We'll have plants for sale, and PLENTY to see- the oldest hazels we have, some 20 years old, are mostly recovered from the disastrous soil pH we subjected them to, and from being cut down 3 years ago- many of them have spectacular crops on, with simultaneous spectacular vegetative health.

There are also the new clones to see, and both hazels and chestnuts in all stages of establishment.

Take a look at our road map to see how to get here. Tours start at 10 AM, and will run every half hour until 4 PM; Question & Answer session at 2.


We still have a good supply of most classes of hazels, though selects are nearly sold out; for the chestnuts, we basically still have everything available, selects included (a big chestnut tree simply produces more seeds than a big hazel bush; so the basic supply is better.)


To our surprise, we've had several critical questions about the nature of the tissue culture hazels developed by Mehmet Nuri Nas and Paul Read answered already; in the second year of their growth.

Question #1- will these clones sprout normally if cut back; ie. do they have a normal root crown? Sometimes, tissue cultured plants do NOT.

Answer:  Unequivocally; YES they will, YES, they do. Upon examination of the outplanted clones this Spring, as soon as the snow melted, we discovered more than 50% of the G-029-N-CL plants with one or more new sprouts reinforcing the original stem.

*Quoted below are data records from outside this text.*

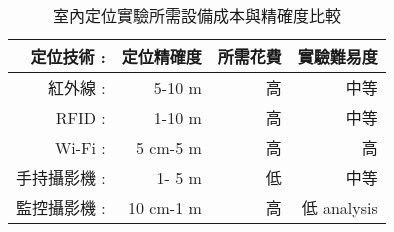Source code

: \begin{table}[htbp]
  \centering
  \caption{室內定位實驗所需設備成本與精確度比較}
    \begin{tabular}{rrrr}
    \toprule
    定位技術 :  & 定位精確度 & 所需花費  &  實驗難易度 \\
    \midrule
    紅外線 :  &  5-10 m & 高 & 中等 \\
    RFID  :  &  1-10 m & 高 & 中等 \\
    Wi-Fi :  &  5 cm-5 m & 高 & 高 \\
    手持攝影機 :  & 1- 5 m  & 低 & 中等 \\
    監控攝影機 :  & 10 cm-1 m & 高 & 低  analysis \\
    \bottomrule
    \end{tabular}%
  \label{table:Indoor Localization analysis Table}%
\end{table}%
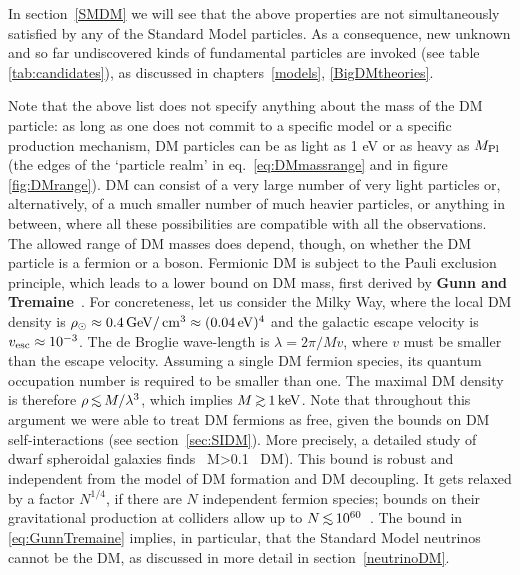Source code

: In section~\ref{SMDM} we will see that
the above properties are not simultaneously satisfied by any of the Standard Model particles. 
As a consequence, new unknown and so far undiscovered kinds of fundamental particles are invoked (see table \ref{tab:candidates}),
as discussed in chapters~\ref{models}, \ref{BigDMtheories}.


\medskip

Note that the above list does not specify anything about the mass of the DM particle: as long as one does not commit to a specific model or a specific production mechanism, DM particles can be as light as 1 eV or as heavy as $M_{\rm Pl}$ (the edges of the `particle realm' in eq.~\ref{eq:DMmassrange} and in figure \ref{fig:DMrange}). DM can consist of a very large number of very light particles or, alternatively, of a much smaller number of much heavier particles, or anything in between, where all these possibilities are  compatible with all the observations.  
The allowed range of DM masses does depend, though, on whether the DM particle is a fermion or a boson. 
Fermionic DM is subject to the Pauli exclusion principle, which leads to a lower bound on DM mass, first derived by
{\bf Gunn and Tremaine}~\cite{GunnTremaine}.
For concreteness, let us consider the Milky Way, where the local DM density is 
$\rho_\odot \approx 0.4\GeV/\cm^3 \approx (0.04\eV)^4$
and the galactic escape velocity is $v_{\rm esc} \approx 10^{-3}$.
The de Broglie wave-length is $\lambda =2\pi/Mv$, where $v$ must be smaller than the escape velocity.
Assuming a single DM fermion species, its quantum occupation number is required to be smaller than one.
The maximal DM density is therefore $\rho \circa{<} M/\lambda^3$, which implies
$M\circa{>}1\keV$. Note that throughout this argument we were able to treat DM fermions as free, given the
bounds on DM self-interactions (see section~\ref{sec:SIDM}). 
More precisely, a  detailed study of dwarf spheroidal galaxies finds~\cite{GunnTremaine}
\beq 
\label{eq:GunnTremaine}
M>0.1\keV  {} \ {\rm DM).}
\eeq
This bound is robust and independent from the model of DM formation and DM decoupling.
It gets relaxed by a factor $N^{1/4}$, if there are $N$ independent fermion species;
bounds on their gravitational production at colliders allow up to $N \circa{<}10^{60}$~\cite{GunnTremaine}.
The bound in \eqref{eq:GunnTremaine} implies, in particular, that the Standard Model neutrinos cannot be the DM, as discussed in more detail in section~\ref{neutrinoDM}.

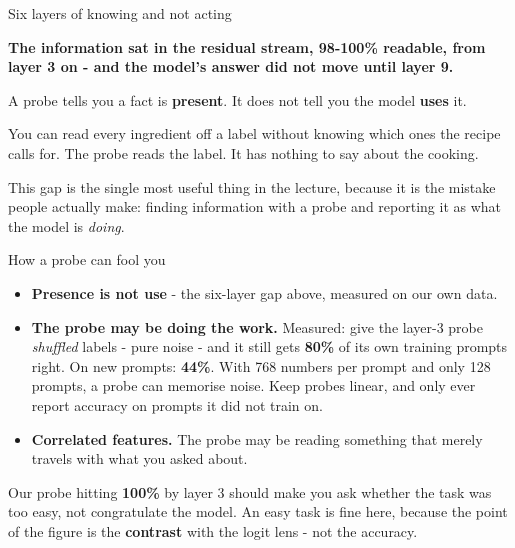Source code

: \documentclass[aspectratio=169]{beamer}
\newcommand{\keybox}[1]{%
  \begin{tcolorbox}[colback=armblue!8, colframe=armblue, boxrule=0.6pt, arc=2pt]
  #1
  \end{tcolorbox}}
\newcommand{\trapbox}[1]{%
  \begin{tcolorbox}[colback=armred!8, colframe=armred, boxrule=0.6pt, arc=2pt]
  #1
  \end{tcolorbox}}
\newcommand{\watchbox}[1]{%
  \begin{tcolorbox}[colback=armorange!12, colframe=armorange, boxrule=0.6pt, arc=2pt]
  #1
  \end{tcolorbox}}
\begin{document}
\begin{frame}{Six layers of knowing and not acting}
  \vspace{1.0em}
  \trapbox{\textbf{The information sat in the residual stream, 98-100\% readable, from layer 3
  on - and the model's answer did not move until layer 9.}}

  \vspace{1.0em}
  \keybox{A probe tells you a fact is \textbf{present}. It does not tell you the model
  \textbf{uses} it.}

  \vspace{1.0em}
  You can read every ingredient off a label without knowing which ones the recipe calls for. The
  probe reads the label. It has nothing to say about the cooking.

  \vspace{0.9em}
  {\footnotesize This gap is the single most useful thing in the lecture, because it is the
  mistake people actually make: finding information with a probe and reporting it as what the
  model is \emph{doing}.}
\end{frame}

\begin{frame}{How a probe can fool you}
  \vspace{0.5em}
  \begin{itemize}
    \item \textbf{Presence is not use} - the six-layer gap above, measured on our own data.
    \item \textbf{The probe may be doing the work.} Measured: give the layer-3 probe
      \emph{shuffled} labels - pure noise - and it still gets \textbf{80\%} of its own training
      prompts right. On new prompts: \textbf{44\%}. With 768 numbers per prompt and only 128
      prompts, a probe can memorise noise. Keep probes linear, and only ever report accuracy on
      prompts it did not train on.
    \item \textbf{Correlated features.} The probe may be reading something that merely travels
      with what you asked about.
  \end{itemize}

  \vspace{0.8em}
  \watchbox{Our probe hitting \textbf{100\%} by layer 3 should make you ask whether the task was
  too easy, not congratulate the model. An easy task is fine here, because the point of the
  figure is the \textbf{contrast} with the logit lens - not the accuracy.}
\end{frame}
\end{document}
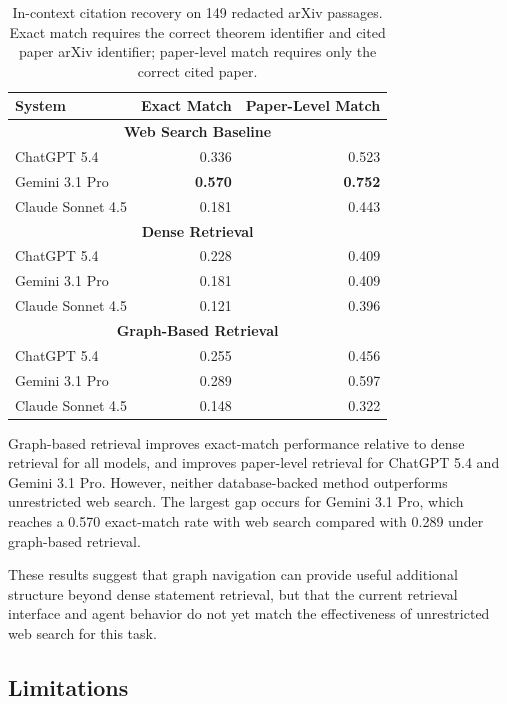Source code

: \begin{table}[h]
\centering
\setlength{\tabcolsep}{4pt}
\small
\begin{tabular}{lrr}
\toprule
\textbf{System} & \textbf{Exact Match} & \textbf{Paper-Level Match} \\
\midrule
\multicolumn{3}{c}{\textbf{Web Search Baseline}} \\
ChatGPT 5.4       & 0.336 & 0.523 \\
Gemini 3.1 Pro    & \textbf{0.570} & \textbf{0.752} \\
Claude Sonnet 4.5 & 0.181 & 0.443 \\
\midrule
\multicolumn{3}{c}{\textbf{Dense Retrieval}} \\
ChatGPT 5.4       & 0.228 & 0.409 \\
Gemini 3.1 Pro    & 0.181 & 0.409 \\
Claude Sonnet 4.5 & 0.121 & 0.396 \\
\midrule
\multicolumn{3}{c}{\textbf{Graph-Based Retrieval}} \\
ChatGPT 5.4       & 0.255 & 0.456 \\
Gemini 3.1 Pro    & 0.289 & 0.597 \\
Claude Sonnet 4.5 & 0.148 & 0.322 \\
\bottomrule
\end{tabular}
\caption{
In-context citation recovery on 149 redacted arXiv passages. Exact match
requires the correct theorem identifier and cited paper arXiv identifier;
paper-level match requires only the correct cited paper.
}
\label{tab:literature-search}
\end{table}

Graph-based retrieval improves exact-match performance relative to dense
retrieval for all models, and improves paper-level
retrieval for ChatGPT 5.4 and Gemini 3.1 Pro. However, neither database-backed method outperforms unrestricted web search. The largest gap occurs for Gemini 3.1 Pro, which reaches a 0.570 exact-match rate with web search compared with 0.289 under graph-based retrieval.

These results suggest that graph navigation can provide useful additional structure beyond dense statement retrieval, but that the current retrieval interface and agent behavior do not yet match the effectiveness of unrestricted web search for this task.

\subsection{Limitations}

Also, on receiving the second batch of clones this spring, we found several of the larger ones, "born" in November and placed in larger pots, were sprouting vigorously by May. Not, one; not a few; but MANY of these clones are vigorously developing new shoots from the crown.


Question #2- How soon will these clones bear? Most of our hazels now in tissue culture were started from mature, bearing plants. Has the tissue retained the "maturity" necessary to have them set nuts?

Answer: They are physiologically mature, and can bear as soon as they have the resources; if well cared for, in their second year of growth. One E-295-S-CL, out of the test tube in November, 2000, has set normal male catkins NOW, essentially in its first year of existence. This is them:

Another point, not something we specifically wondered about clones, but have been trying to figure out for some time, is where the basic limits are for how fast these plants can grow. We've never seen any of our hazels grow as fast as these clones, being cared for by the professionals at the University of Nebraska. This is Perry; with an SO-S'-182-CL, "born" in November, 2000. Perry's 6'2". On your right is a G-29-N-CL that has been entirely cut down, and is re-growing. On the left of the ji-normous one is the clone now bearing catkins.

Come see for yourself on the Field Day!

Mini Update, 10/9/00

Until recently, there was a section on this page saying that we are sold out of nuts to eat. That information was out of date. Nuts will be available for shipping soon, and we are currently taking orders. Sorry for the confusion.


10/27/00-Article from AURI: "Agriculture gone nuts"



Update, 7/3/00




Why Do We Sell "Old Fashioned" Chestnuts?

We are, in fact, pretty much the only place you can buy the "Old Fashioned" type of chestnut. They aren't pure American chestnuts, of course, but hybrids that have much the same size and flavor. We have lots of repeat customers. By the standards of the world chestnut market, they're small, no doubt about it. It's not that we can't grow big nuts here in Minnesota- we can, and do.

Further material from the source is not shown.